BEGIN GIVEN DATA

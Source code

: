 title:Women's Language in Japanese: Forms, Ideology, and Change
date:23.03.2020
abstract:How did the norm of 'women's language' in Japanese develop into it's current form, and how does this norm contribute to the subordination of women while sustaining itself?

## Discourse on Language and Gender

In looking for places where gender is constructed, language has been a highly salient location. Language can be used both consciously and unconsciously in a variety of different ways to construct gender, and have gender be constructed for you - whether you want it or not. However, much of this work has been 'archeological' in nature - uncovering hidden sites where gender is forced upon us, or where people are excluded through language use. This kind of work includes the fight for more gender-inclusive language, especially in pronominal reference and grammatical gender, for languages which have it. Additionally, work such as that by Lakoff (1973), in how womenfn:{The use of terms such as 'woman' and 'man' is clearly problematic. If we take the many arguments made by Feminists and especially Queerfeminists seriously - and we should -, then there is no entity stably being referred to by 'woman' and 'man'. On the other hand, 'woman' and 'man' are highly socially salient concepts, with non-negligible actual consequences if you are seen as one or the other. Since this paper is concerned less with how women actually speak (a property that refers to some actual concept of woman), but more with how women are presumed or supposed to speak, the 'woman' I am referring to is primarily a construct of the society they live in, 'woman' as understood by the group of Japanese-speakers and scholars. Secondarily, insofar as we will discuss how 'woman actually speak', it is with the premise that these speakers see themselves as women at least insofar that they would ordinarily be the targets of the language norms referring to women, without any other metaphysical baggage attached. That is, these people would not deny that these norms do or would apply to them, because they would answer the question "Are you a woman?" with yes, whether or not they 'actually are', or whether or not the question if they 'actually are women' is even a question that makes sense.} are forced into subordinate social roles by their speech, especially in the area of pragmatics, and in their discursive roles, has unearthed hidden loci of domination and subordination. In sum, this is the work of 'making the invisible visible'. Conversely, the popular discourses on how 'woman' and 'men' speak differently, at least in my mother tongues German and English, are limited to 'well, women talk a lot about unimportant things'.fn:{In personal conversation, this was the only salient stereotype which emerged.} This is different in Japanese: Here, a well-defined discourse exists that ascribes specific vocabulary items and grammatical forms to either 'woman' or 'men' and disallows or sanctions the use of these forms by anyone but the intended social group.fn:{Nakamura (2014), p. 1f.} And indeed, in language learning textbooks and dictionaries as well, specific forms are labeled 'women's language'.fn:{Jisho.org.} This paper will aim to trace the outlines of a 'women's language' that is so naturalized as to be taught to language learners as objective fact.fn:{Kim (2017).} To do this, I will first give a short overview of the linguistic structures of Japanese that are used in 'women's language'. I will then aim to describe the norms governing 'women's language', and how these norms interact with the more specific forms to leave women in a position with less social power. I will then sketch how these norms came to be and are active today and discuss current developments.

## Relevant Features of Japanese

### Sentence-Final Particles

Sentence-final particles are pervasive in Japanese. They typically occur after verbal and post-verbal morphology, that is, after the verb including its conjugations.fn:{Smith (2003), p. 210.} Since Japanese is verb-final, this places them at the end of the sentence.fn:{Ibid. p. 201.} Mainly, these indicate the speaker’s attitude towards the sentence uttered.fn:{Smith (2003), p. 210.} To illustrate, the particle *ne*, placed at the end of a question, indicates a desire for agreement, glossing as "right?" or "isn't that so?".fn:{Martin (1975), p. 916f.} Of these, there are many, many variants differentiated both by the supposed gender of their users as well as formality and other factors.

END GIVEN DATA

> [TASK REQUIREMENTS] Repeat every entry exactly. Nothing may be dropped.

> [REPLY]
Source code

: title:Women's Language in Japanese: Forms, Ideology, and Change
date:23.03.2020
abstract:How did the norm of 'women's language' in Japanese develop into it's current form, and how does this norm contribute to the subordination of women while sustaining itself?

## Discourse on Language and Gender

In looking for places where gender is constructed, language has been a highly salient location. Language can be used both consciously and unconsciously in a variety of different ways to construct gender, and have gender be constructed for you - whether you want it or not. However, much of this work has been 'archeological' in nature - uncovering hidden sites where gender is forced upon us, or where people are excluded through language use. This kind of work includes the fight for more gender-inclusive language, especially in pronominal reference and grammatical gender, for languages which have it. Additionally, work such as that by Lakoff (1973), in how womenfn:{The use of terms such as 'woman' and 'man' is clearly problematic. If we take the many arguments made by Feminists and especially Queerfeminists seriously - and we should -, then there is no entity stably being referred to by 'woman' and 'man'. On the other hand, 'woman' and 'man' are highly socially salient concepts, with non-negligible actual consequences if you are seen as one or the other. Since this paper is concerned less with how women actually speak (a property that refers to some actual concept of woman), but more with how women are presumed or supposed to speak, the 'woman' I am referring to is primarily a construct of the society they live in, 'woman' as understood by the group of Japanese-speakers and scholars. Secondarily, insofar as we will discuss how 'woman actually speak', it is with the premise that these speakers see themselves as women at least insofar that they would ordinarily be the targets of the language norms referring to women, without any other metaphysical baggage attached. That is, these people would not deny that these norms do or would apply to them, because they would answer the question "Are you a woman?" with yes, whether or not they 'actually are', or whether or not the question if they 'actually are women' is even a question that makes sense.} are forced into subordinate social roles by their speech, especially in the area of pragmatics, and in their discursive roles, has unearthed hidden loci of domination and subordination. In sum, this is the work of 'making the invisible visible'. Conversely, the popular discourses on how 'woman' and 'men' speak differently, at least in my mother tongues German and English, are limited to 'well, women talk a lot about unimportant things'.fn:{In personal conversation, this was the only salient stereotype which emerged.} This is different in Japanese: Here, a well-defined discourse exists that ascribes specific vocabulary items and grammatical forms to either 'woman' or 'men' and disallows or sanctions the use of these forms by anyone but the intended social group.fn:{Nakamura (2014), p. 1f.} And indeed, in language learning textbooks and dictionaries as well, specific forms are labeled 'women's language'.fn:{Jisho.org.} This paper will aim to trace the outlines of a 'women's language' that is so naturalized as to be taught to language learners as objective fact.fn:{Kim (2017).} To do this, I will first give a short overview of the linguistic structures of Japanese that are used in 'women's language'. I will then aim to describe the norms governing 'women's language', and how these norms interact with the more specific forms to leave women in a position with less social power. I will then sketch how these norms came to be and are active today and discuss current developments.

## Relevant Features of Japanese

### Sentence-Final Particles

Sentence-final particles are pervasive in Japanese. They typically occur after verbal and post-verbal morphology, that is, after the verb including its conjugations.fn:{Smith (2003), p. 210.} Since Japanese is verb-final, this places them at the end of the sentence.fn:{Ibid. p. 201.} Mainly, these indicate the speaker’s attitude towards the sentence uttered.fn:{Smith (2003), p. 210.} To illustrate, the particle *ne*, placed at the end of a question, indicates a desire for agreement, glossing as "right?" or "isn't that so?".fn:{Martin (1975), p. 916f.} Of these, there are many, many variants differentiated both by the supposed gender of their users as well as formality and other factors.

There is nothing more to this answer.